There is no specific cure. However, nutritional interventions and medications are effective in some patients to reduce the symptoms.

  • Avoid possible food triggers, including lactose and artificial sweeteners (e.g., sorbitol, saccharin, and sucralose).
  • Diarrhea can be treated with loperamide (Imodium), cholestyramine (Questran), or other antidiarrheal medications.
  • Constipation can be treated with fiber supplementation, laxatives, or other medications.
  • Abdominal pain may respond to antispasmodic agents (e.g., mebeverine, dicyclomine, or hyoscyamine) or tricyclic antidepressants (e.g., amitriptyline).
  • Recent studies suggest that antibiotic therapy (e.g., rifaximin) can be useful in certain cases, especially in patients with bacterial overgrowth and diarrhea.

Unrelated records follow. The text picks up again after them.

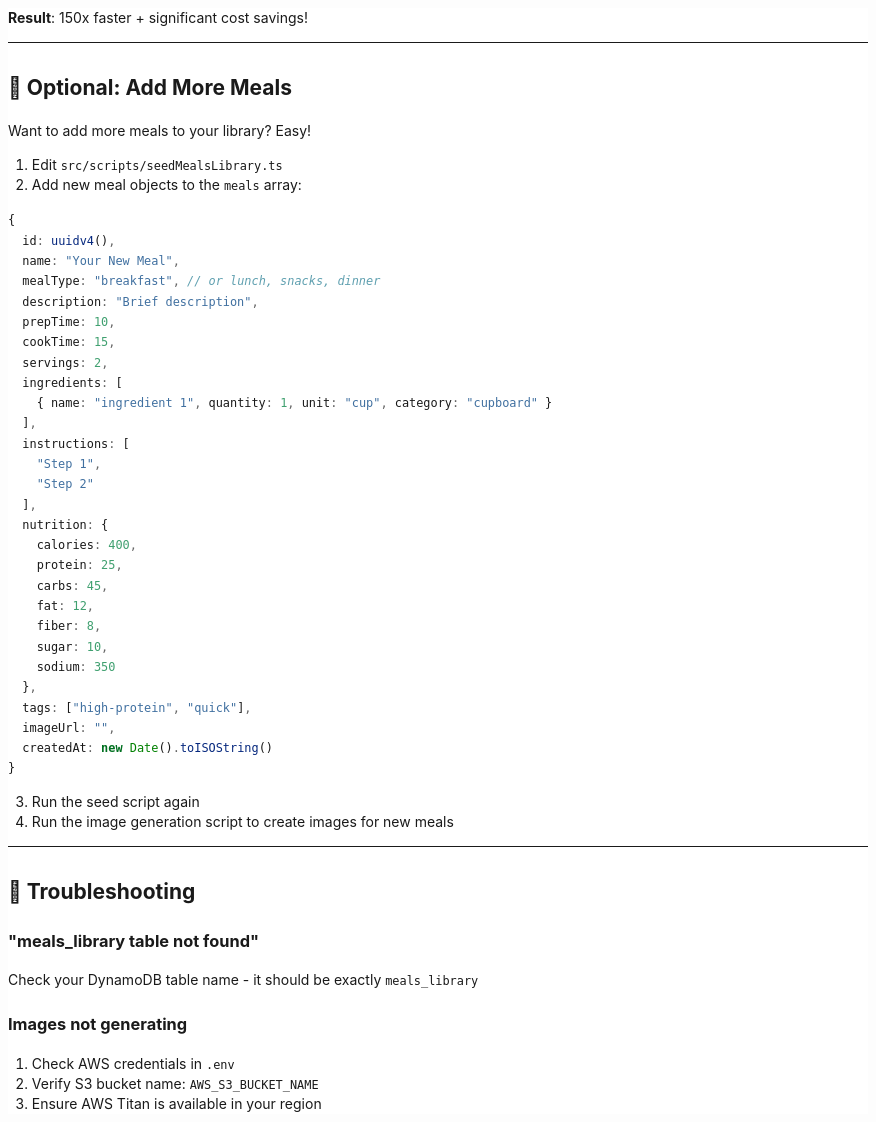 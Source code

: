 **Result**: 150x faster + significant cost savings!

---

## 🔧 Optional: Add More Meals

Want to add more meals to your library? Easy!

1. Edit `src/scripts/seedMealsLibrary.ts`
2. Add new meal objects to the `meals` array:

```typescript
{
  id: uuidv4(),
  name: "Your New Meal",
  mealType: "breakfast", // or lunch, snacks, dinner
  description: "Brief description",
  prepTime: 10,
  cookTime: 15,
  servings: 2,
  ingredients: [
    { name: "ingredient 1", quantity: 1, unit: "cup", category: "cupboard" }
  ],
  instructions: [
    "Step 1",
    "Step 2"
  ],
  nutrition: {
    calories: 400,
    protein: 25,
    carbs: 45,
    fat: 12,
    fiber: 8,
    sugar: 10,
    sodium: 350
  },
  tags: ["high-protein", "quick"],
  imageUrl: "",
  createdAt: new Date().toISOString()
}
```

3. Run the seed script again
4. Run the image generation script to create images for new meals

---

## 🐛 Troubleshooting

### "meals_library table not found"
Check your DynamoDB table name - it should be exactly `meals_library`

### Images not generating
1. Check AWS credentials in `.env`
2. Verify S3 bucket name: `AWS_S3_BUCKET_NAME`
3. Ensure AWS Titan is available in your region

  • Psychological interventions are often helpful. A recent review of randomized, controlled trials of psychological treatments found that eight out of 12 treatments showed positive responses, mainly reductions in pain and diarrhea. Treatment guidelines published by the American Gastroenterology Association suggest that cognitive–behavioral treatment, interpersonal psychotherapy, hypnosis, and stress management/relaxation are effective in reducing abdominal pain and diarrhea.